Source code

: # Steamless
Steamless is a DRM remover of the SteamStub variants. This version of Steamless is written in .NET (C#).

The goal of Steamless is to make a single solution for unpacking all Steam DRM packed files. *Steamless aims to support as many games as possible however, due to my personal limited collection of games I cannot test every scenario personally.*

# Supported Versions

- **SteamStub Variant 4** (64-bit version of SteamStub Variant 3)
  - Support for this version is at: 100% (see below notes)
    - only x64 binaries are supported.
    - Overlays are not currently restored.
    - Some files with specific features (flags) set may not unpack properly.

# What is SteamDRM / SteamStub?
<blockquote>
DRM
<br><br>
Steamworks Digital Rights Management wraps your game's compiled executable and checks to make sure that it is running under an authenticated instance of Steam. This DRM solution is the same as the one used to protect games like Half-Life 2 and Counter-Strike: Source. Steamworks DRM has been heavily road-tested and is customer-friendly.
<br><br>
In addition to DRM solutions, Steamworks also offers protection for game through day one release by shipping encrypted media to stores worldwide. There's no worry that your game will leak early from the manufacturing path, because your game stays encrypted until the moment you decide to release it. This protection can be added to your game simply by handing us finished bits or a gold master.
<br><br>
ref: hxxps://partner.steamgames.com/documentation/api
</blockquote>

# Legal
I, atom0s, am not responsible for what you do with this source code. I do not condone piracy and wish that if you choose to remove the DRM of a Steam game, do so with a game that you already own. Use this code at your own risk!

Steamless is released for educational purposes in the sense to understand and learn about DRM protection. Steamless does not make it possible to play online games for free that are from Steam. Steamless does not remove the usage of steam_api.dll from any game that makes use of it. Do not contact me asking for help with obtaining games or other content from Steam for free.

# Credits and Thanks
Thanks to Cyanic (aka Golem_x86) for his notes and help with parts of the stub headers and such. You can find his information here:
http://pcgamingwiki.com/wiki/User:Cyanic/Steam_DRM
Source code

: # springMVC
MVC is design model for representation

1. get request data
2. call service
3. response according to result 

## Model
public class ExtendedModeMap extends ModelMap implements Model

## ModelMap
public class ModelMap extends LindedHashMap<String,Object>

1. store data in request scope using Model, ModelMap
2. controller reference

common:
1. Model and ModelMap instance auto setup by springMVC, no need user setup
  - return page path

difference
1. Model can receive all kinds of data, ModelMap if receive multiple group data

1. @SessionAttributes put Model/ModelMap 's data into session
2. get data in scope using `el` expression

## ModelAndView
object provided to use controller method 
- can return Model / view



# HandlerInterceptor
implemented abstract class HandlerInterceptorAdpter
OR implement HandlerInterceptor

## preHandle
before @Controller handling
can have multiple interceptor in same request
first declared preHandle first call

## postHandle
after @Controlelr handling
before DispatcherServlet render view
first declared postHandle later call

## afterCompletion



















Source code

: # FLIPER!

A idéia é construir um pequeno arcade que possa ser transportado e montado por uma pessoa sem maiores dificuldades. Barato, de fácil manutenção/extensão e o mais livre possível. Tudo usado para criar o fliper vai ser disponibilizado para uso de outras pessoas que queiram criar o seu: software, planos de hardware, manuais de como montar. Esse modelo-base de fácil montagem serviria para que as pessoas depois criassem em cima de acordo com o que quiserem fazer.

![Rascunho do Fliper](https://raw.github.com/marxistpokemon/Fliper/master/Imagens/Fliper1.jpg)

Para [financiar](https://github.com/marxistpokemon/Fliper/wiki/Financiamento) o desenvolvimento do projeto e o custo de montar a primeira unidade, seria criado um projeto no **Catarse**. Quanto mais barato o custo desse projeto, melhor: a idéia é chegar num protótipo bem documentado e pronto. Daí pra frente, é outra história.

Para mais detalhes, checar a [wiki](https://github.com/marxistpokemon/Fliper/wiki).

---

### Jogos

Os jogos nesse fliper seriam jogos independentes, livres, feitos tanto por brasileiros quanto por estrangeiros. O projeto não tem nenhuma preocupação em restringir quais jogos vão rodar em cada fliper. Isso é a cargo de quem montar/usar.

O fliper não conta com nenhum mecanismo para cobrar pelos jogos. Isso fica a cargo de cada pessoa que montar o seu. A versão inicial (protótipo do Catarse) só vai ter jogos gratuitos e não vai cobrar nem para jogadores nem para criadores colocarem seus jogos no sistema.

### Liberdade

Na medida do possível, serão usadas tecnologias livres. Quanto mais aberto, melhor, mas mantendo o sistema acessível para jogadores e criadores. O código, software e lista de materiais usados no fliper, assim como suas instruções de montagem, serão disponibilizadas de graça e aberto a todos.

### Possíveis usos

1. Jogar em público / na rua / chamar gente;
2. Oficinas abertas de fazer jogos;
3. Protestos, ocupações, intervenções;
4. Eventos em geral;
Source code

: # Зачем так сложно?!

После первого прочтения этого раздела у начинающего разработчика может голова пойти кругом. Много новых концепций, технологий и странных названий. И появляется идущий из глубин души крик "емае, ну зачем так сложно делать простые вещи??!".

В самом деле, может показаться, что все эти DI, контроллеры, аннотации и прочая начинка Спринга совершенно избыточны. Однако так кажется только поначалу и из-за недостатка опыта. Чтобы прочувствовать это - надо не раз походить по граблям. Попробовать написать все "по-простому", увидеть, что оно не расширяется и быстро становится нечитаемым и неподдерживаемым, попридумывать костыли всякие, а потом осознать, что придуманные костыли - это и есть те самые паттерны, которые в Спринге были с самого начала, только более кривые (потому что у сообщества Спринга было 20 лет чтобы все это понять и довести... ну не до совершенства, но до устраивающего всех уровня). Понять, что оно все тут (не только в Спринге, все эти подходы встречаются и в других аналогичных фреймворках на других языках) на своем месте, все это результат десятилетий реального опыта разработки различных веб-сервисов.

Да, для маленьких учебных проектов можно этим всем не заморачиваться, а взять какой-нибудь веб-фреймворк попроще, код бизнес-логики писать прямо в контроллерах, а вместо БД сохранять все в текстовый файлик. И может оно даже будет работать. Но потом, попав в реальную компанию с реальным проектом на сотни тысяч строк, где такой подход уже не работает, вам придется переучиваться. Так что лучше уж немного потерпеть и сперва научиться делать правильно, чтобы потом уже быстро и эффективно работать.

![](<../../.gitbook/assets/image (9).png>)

▸ ABOUT THIS TASK
Extract the full set of entries word for word.

▸ RESPONSE AREA
Source code

: # Steamless
Steamless is a DRM remover of the SteamStub variants. This version of Steamless is written in .NET (C#).

The goal of Steamless is to make a single solution for unpacking all Steam DRM packed files. *Steamless aims to support as many games as possible however, due to my personal limited collection of games I cannot test every scenario personally.*

# Supported Versions

- **SteamStub Variant 4** (64-bit version of SteamStub Variant 3)
  - Support for this version is at: 100% (see below notes)
    - only x64 binaries are supported.
    - Overlays are not currently restored.
    - Some files with specific features (flags) set may not unpack properly.

# What is SteamDRM / SteamStub?
<blockquote>
DRM
<br><br>
Steamworks Digital Rights Management wraps your game's compiled executable and checks to make sure that it is running under an authenticated instance of Steam. This DRM solution is the same as the one used to protect games like Half-Life 2 and Counter-Strike: Source. Steamworks DRM has been heavily road-tested and is customer-friendly.
<br><br>
In addition to DRM solutions, Steamworks also offers protection for game through day one release by shipping encrypted media to stores worldwide. There's no worry that your game will leak early from the manufacturing path, because your game stays encrypted until the moment you decide to release it. This protection can be added to your game simply by handing us finished bits or a gold master.
<br><br>
ref: hxxps://partner.steamgames.com/documentation/api
</blockquote>

# Legal
I, atom0s, am not responsible for what you do with this source code. I do not condone piracy and wish that if you choose to remove the DRM of a Steam game, do so with a game that you already own. Use this code at your own risk!

Steamless is released for educational purposes in the sense to understand and learn about DRM protection. Steamless does not make it possible to play online games for free that are from Steam. Steamless does not remove the usage of steam_api.dll from any game that makes use of it. Do not contact me asking for help with obtaining games or other content from Steam for free.

# Credits and Thanks
Thanks to Cyanic (aka Golem_x86) for his notes and help with parts of the stub headers and such. You can find his information here:
http://pcgamingwiki.com/wiki/User:Cyanic/Steam_DRM
Source code

: # springMVC
MVC is design model for representation

1. get request data
2. call service
3. response according to result 

## Model
public class ExtendedModeMap extends ModelMap implements Model

## ModelMap
public class ModelMap extends LindedHashMap<String,Object>

1. store data in request scope using Model, ModelMap
2. controller reference

common:
1. Model and ModelMap instance auto setup by springMVC, no need user setup
  - return page path

difference
1. Model can receive all kinds of data, ModelMap if receive multiple group data

1. @SessionAttributes put Model/ModelMap 's data into session
2. get data in scope using `el` expression

## ModelAndView
object provided to use controller method 
- can return Model / view



# HandlerInterceptor
implemented abstract class HandlerInterceptorAdpter
OR implement HandlerInterceptor

## preHandle
before @Controller handling
can have multiple interceptor in same request
first declared preHandle first call

## postHandle
after @Controlelr handling
before DispatcherServlet render view
first declared postHandle later call

## afterCompletion



















Source code

: # FLIPER!

A idéia é construir um pequeno arcade que possa ser transportado e montado por uma pessoa sem maiores dificuldades. Barato, de fácil manutenção/extensão e o mais livre possível. Tudo usado para criar o fliper vai ser disponibilizado para uso de outras pessoas que queiram criar o seu: software, planos de hardware, manuais de como montar. Esse modelo-base de fácil montagem serviria para que as pessoas depois criassem em cima de acordo com o que quiserem fazer.

![Rascunho do Fliper](https://raw.github.com/marxistpokemon/Fliper/master/Imagens/Fliper1.jpg)

Para [financiar](https://github.com/marxistpokemon/Fliper/wiki/Financiamento) o desenvolvimento do projeto e o custo de montar a primeira unidade, seria criado um projeto no **Catarse**. Quanto mais barato o custo desse projeto, melhor: a idéia é chegar num protótipo bem documentado e pronto. Daí pra frente, é outra história.

Para mais detalhes, checar a [wiki](https://github.com/marxistpokemon/Fliper/wiki).

---

### Jogos

Os jogos nesse fliper seriam jogos independentes, livres, feitos tanto por brasileiros quanto por estrangeiros. O projeto não tem nenhuma preocupação em restringir quais jogos vão rodar em cada fliper. Isso é a cargo de quem montar/usar.

O fliper não conta com nenhum mecanismo para cobrar pelos jogos. Isso fica a cargo de cada pessoa que montar o seu. A versão inicial (protótipo do Catarse) só vai ter jogos gratuitos e não vai cobrar nem para jogadores nem para criadores colocarem seus jogos no sistema.

### Liberdade

Na medida do possível, serão usadas tecnologias livres. Quanto mais aberto, melhor, mas mantendo o sistema acessível para jogadores e criadores. O código, software e lista de materiais usados no fliper, assim como suas instruções de montagem, serão disponibilizadas de graça e aberto a todos.

### Possíveis usos

1. Jogar em público / na rua / chamar gente;
2. Oficinas abertas de fazer jogos;
3. Protestos, ocupações, intervenções;
4. Eventos em geral;
Source code

: # Зачем так сложно?!

После первого прочтения этого раздела у начинающего разработчика может голова пойти кругом. Много новых концепций, технологий и странных названий. И появляется идущий из глубин души крик "емае, ну зачем так сложно делать простые вещи??!".

В самом деле, может показаться, что все эти DI, контроллеры, аннотации и прочая начинка Спринга совершенно избыточны. Однако так кажется только поначалу и из-за недостатка опыта. Чтобы прочувствовать это - надо не раз походить по граблям. Попробовать написать все "по-простому", увидеть, что оно не расширяется и быстро становится нечитаемым и неподдерживаемым, попридумывать костыли всякие, а потом осознать, что придуманные костыли - это и есть те самые паттерны, которые в Спринге были с самого начала, только более кривые (потому что у сообщества Спринга было 20 лет чтобы все это понять и довести... ну не до совершенства, но до устраивающего всех уровня). Понять, что оно все тут (не только в Спринге, все эти подходы встречаются и в других аналогичных фреймворках на других языках) на своем месте, все это результат десятилетий реального опыта разработки различных веб-сервисов.

Да, для маленьких учебных проектов можно этим всем не заморачиваться, а взять какой-нибудь веб-фреймворк попроще, код бизнес-логики писать прямо в контроллерах, а вместо БД сохранять все в текстовый файлик. И может оно даже будет работать. Но потом, попав в реальную компанию с реальным проектом на сотни тысяч строк, где такой подход уже не работает, вам придется переучиваться. Так что лучше уж немного потерпеть и сперва научиться делать правильно, чтобы потом уже быстро и эффективно работать.

![](<../../.gitbook/assets/image (9).png>)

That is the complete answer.